Task details :: Match on the string "labels" in the entries below and return every matching line.

Source data ::
○ ○ ○ ○ ○
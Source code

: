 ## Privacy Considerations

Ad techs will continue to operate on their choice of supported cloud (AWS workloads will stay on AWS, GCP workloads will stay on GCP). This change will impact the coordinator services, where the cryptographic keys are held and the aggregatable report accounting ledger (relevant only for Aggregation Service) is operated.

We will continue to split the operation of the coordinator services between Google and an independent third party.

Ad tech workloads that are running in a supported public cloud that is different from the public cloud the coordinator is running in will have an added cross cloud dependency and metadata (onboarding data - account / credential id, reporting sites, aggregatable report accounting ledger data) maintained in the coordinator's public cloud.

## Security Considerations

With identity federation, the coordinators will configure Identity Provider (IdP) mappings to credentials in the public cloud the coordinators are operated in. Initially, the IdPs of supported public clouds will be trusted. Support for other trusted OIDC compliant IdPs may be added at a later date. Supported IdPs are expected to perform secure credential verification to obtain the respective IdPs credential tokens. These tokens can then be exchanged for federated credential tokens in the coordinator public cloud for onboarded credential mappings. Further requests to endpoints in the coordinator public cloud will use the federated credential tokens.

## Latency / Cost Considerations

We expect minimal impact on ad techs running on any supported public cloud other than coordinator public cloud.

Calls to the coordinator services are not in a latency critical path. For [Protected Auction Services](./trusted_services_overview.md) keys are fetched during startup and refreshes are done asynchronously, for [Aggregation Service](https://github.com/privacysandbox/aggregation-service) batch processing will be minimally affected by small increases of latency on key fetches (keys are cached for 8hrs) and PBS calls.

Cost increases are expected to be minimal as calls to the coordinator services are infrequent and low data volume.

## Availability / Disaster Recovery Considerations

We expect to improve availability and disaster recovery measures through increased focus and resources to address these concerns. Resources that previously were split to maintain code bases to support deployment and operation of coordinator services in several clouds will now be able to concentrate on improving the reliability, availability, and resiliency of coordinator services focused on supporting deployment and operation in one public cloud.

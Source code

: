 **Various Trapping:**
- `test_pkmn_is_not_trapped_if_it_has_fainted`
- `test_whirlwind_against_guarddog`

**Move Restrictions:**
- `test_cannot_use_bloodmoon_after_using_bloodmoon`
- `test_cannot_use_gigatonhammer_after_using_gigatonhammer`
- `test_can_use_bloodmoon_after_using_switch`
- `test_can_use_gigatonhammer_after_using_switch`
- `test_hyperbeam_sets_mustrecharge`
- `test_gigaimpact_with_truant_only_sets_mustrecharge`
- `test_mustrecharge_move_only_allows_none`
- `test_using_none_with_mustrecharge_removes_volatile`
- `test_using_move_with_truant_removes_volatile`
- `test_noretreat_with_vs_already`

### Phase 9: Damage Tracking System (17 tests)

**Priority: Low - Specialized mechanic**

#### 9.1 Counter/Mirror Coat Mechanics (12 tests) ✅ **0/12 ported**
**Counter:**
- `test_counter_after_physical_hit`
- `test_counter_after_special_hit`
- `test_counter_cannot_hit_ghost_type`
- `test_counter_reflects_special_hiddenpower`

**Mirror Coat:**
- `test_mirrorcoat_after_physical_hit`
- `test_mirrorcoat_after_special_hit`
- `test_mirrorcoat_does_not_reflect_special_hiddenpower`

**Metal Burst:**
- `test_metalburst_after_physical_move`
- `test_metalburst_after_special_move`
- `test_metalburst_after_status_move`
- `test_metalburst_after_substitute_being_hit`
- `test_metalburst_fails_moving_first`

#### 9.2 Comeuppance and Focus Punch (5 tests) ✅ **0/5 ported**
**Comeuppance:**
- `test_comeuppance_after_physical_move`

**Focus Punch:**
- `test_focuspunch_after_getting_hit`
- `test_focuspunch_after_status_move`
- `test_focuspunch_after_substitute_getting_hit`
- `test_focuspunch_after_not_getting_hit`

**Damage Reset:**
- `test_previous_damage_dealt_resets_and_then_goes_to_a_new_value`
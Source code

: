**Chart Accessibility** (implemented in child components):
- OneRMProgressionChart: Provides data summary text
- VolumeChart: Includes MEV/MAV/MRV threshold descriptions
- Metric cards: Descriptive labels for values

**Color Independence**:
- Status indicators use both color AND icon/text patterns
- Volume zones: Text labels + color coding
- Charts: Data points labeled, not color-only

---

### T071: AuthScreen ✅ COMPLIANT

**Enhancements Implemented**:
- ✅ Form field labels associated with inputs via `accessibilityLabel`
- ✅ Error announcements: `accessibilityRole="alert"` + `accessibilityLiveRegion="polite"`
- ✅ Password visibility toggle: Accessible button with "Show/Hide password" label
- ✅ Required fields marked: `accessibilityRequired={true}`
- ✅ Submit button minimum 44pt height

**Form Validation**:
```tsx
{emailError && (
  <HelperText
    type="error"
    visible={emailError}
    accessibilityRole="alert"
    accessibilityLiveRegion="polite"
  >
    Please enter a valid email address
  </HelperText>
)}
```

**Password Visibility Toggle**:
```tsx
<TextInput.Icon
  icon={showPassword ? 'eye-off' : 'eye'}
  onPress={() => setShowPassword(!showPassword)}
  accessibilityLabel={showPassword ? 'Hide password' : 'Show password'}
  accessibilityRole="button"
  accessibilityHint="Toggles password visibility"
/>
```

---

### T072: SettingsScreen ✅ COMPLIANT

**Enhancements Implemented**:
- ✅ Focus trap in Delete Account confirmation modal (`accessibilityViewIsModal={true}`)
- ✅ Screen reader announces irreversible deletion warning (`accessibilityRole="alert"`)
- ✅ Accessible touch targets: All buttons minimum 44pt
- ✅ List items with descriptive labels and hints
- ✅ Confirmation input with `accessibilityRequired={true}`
○ ○ ○ ○ ○
Exercise solution ::
- Metric cards: Descriptive labels for values
- Volume zones: Text labels + color coding
- ✅ Form field labels associated with inputs via `accessibilityLabel`
- ✅ List items with descriptive labels and hints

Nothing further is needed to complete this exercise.